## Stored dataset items
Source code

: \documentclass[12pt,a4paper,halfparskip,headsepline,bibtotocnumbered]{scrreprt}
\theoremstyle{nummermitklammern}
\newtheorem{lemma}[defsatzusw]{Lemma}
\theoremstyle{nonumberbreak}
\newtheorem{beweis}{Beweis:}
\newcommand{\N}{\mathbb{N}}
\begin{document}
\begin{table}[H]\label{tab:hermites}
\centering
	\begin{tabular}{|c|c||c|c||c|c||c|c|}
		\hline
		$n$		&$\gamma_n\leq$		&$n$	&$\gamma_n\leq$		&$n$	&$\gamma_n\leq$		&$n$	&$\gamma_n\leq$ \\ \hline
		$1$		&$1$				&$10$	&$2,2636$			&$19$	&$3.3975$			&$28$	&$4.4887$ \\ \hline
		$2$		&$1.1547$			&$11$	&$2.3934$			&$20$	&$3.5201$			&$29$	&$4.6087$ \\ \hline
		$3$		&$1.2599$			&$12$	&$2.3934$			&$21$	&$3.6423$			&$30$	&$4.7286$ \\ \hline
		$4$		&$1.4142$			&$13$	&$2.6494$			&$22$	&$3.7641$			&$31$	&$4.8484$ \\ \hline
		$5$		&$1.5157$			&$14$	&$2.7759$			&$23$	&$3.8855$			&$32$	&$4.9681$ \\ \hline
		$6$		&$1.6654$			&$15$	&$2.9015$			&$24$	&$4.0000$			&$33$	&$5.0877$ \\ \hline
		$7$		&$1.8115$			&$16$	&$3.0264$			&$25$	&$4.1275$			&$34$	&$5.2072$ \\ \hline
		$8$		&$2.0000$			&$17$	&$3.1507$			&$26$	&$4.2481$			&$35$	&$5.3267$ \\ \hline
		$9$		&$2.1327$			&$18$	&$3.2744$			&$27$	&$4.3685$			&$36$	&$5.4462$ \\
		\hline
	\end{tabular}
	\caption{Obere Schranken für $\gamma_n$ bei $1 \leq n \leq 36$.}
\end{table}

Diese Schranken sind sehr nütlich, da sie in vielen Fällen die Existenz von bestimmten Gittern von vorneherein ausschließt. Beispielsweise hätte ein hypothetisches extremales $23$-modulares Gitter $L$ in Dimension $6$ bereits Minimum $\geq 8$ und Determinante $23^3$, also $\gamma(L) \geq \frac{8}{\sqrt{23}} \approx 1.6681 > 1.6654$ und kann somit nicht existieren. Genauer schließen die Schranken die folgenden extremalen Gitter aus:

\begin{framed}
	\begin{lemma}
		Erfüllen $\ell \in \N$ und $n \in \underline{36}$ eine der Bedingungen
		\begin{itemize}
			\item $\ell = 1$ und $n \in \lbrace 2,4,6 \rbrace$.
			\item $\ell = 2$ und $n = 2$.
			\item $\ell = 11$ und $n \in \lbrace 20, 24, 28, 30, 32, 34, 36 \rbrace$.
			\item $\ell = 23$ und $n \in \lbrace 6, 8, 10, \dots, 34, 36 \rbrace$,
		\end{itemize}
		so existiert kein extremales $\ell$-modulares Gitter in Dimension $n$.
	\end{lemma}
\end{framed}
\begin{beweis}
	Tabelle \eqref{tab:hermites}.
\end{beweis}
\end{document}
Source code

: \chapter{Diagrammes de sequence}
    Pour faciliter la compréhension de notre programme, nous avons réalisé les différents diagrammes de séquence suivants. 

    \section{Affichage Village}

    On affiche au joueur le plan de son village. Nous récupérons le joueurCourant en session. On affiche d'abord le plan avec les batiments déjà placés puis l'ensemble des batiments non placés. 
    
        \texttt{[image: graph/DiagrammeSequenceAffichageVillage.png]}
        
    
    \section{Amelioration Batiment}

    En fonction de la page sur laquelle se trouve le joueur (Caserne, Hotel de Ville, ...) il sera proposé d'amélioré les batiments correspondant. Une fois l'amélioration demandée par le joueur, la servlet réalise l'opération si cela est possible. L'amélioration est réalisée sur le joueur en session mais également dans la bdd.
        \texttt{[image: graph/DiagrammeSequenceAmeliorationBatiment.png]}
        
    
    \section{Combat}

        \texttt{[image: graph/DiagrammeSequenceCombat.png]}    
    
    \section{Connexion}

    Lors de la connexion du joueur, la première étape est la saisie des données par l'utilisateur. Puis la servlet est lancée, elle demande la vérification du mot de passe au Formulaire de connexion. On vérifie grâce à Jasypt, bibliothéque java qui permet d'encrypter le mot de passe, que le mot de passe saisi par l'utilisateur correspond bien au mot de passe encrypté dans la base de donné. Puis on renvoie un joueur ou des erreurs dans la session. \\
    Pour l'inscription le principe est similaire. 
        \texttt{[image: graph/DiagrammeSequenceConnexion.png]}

## What the task asks
Among the lines above, find those holding "texttt" and copy each one.

## Exercise answer
        \texttt{[image: graph/DiagrammeSequenceAffichageVillage.png]}
        \texttt{[image: graph/DiagrammeSequenceAmeliorationBatiment.png]}
        \texttt{[image: graph/DiagrammeSequenceCombat.png]}    
        \texttt{[image: graph/DiagrammeSequenceConnexion.png]}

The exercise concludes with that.